The base of the East Ridge route starts on the left side of a knife edged ridge up a class 1-2 gully that is fairly wide. Further up, one encounters a small pseudo-headwall, which has several easy class 4 moves. Above that move slightly to the left, into another gully, which has some class 2-3 rock in it while weaving around bushes, and it is a bit loose. Continue up the gully and went over a rib to the right and continue climbing up another gully, which brings one to the crux of the climb. Another headwall is encountered, which is class 4 to possibly 5.2.
Continue climbing to the left of the headwall, which is easier, where there is a chimney. This chimney is near and to the right side of a block shaped pinnacle, which can be seen from a distance on the East Ridge on the approach. This feature is below the summit about 200 feet of elevation. To get up the chimney, which has two easy class 4 moves, stand on a narrow block and move up several moves up the rock. Be careful here, since the narrow block can wobble a little bit. Once one gets beyond the narrow block, start climbing to the right up about 20 feet of class 3 rocks. Once one climbs past the class 3 rock section, move over to the left up a ramp and there is a solid rock on the ramp where one can get wedged into a solid belay position, where if anyone wants a belay to negotiate the narrow block/chimney moves and the section of class 3 rock, this is a really good belay station.
From this solid rock, continue to traverse over to the left from the last belay station. It is mostly class 1-2 travel with several class 3 moves over a few boulders and on up to the summit. The view is pretty nice anyway with a great view of Mopah's spectacular south face and Castle Rock to the southwest. Out to the east, one can see the Colorado River and out into Arizona. Directly to the north, one can see the South Face of Mopah Peak which has many spectacular walls and butresses on it.
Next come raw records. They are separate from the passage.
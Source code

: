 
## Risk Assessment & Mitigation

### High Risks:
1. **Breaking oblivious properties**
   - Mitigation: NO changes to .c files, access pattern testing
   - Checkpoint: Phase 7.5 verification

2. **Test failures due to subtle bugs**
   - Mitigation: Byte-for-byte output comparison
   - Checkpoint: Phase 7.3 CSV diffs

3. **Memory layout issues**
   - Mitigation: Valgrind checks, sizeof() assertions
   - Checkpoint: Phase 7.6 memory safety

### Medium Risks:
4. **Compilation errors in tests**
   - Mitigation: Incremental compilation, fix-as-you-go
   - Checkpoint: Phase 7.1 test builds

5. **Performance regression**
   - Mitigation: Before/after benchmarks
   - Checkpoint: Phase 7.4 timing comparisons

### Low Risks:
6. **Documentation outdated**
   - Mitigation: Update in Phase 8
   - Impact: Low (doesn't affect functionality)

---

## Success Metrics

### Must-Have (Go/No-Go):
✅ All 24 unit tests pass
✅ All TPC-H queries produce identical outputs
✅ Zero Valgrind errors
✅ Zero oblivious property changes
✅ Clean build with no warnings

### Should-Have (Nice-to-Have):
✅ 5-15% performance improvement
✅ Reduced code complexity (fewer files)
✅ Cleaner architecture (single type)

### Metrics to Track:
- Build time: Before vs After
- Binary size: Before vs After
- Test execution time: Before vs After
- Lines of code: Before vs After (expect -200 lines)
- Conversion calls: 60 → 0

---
One can retrace the ascent route for the descent. The class 4 headwall that is down lower on the route can be avoided by turning to the left of the gully above it. Keep descending down to the base of the route and retrace one’s steps on the approach to Umpah. Continue back down to the large wash and hike out to the trailhead, which is to the east. It is about 11 miles round trip and about 2,300 feet of elevation gain.
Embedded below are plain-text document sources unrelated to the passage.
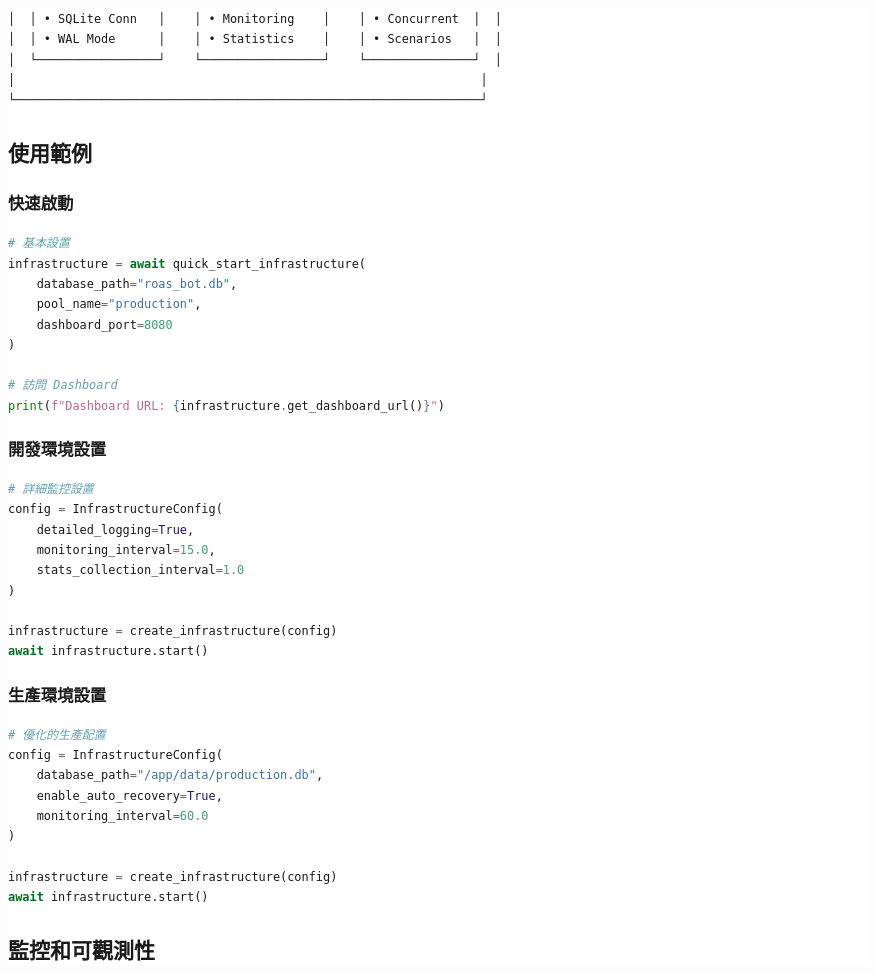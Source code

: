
 ```
│  │ • SQLite Conn   │    │ • Monitoring    │    │ • Concurrent  │  │
│  │ • WAL Mode      │    │ • Statistics    │    │ • Scenarios   │  │
│  └─────────────────┘    └─────────────────┘    └───────────────┘  │
│                                                                 │
└─────────────────────────────────────────────────────────────────┘
```

## 使用範例

### 快速啟動
```python
# 基本設置
infrastructure = await quick_start_infrastructure(
    database_path="roas_bot.db",
    pool_name="production", 
    dashboard_port=8080
)

# 訪問 Dashboard
print(f"Dashboard URL: {infrastructure.get_dashboard_url()}")
```

### 開發環境設置
```python
# 詳細監控設置
config = InfrastructureConfig(
    detailed_logging=True,
    monitoring_interval=15.0,
    stats_collection_interval=1.0
)

infrastructure = create_infrastructure(config)
await infrastructure.start()
```

### 生產環境設置
```python
# 優化的生產配置
config = InfrastructureConfig(
    database_path="/app/data/production.db",
    enable_auto_recovery=True,
    monitoring_interval=60.0
)

infrastructure = create_infrastructure(config)
await infrastructure.start()
```

## 監控和可觀測性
A 50 meter 8.5mm rope or light rope is recommended for those not comfortable on class 4 terrain. Helmets are highly recommended on the entire route, since there is some loose rock at certain points of the route, along with harnesses and a belay device. A light rack is good to bring with camalots size #1-3 with hexes and stoppers of the same sizes, basically medium sized pieces with some shoulder length slings with carabiners and a 21-foot cordelette and a double shoulder length sling. Mountaineering boots are highly recommended for the climb and for those not entirely comfortable on class 4 terrain, rock climbing shoes can be brought along. I recommend the lighter mountaineering boots that have the sticky rands on them.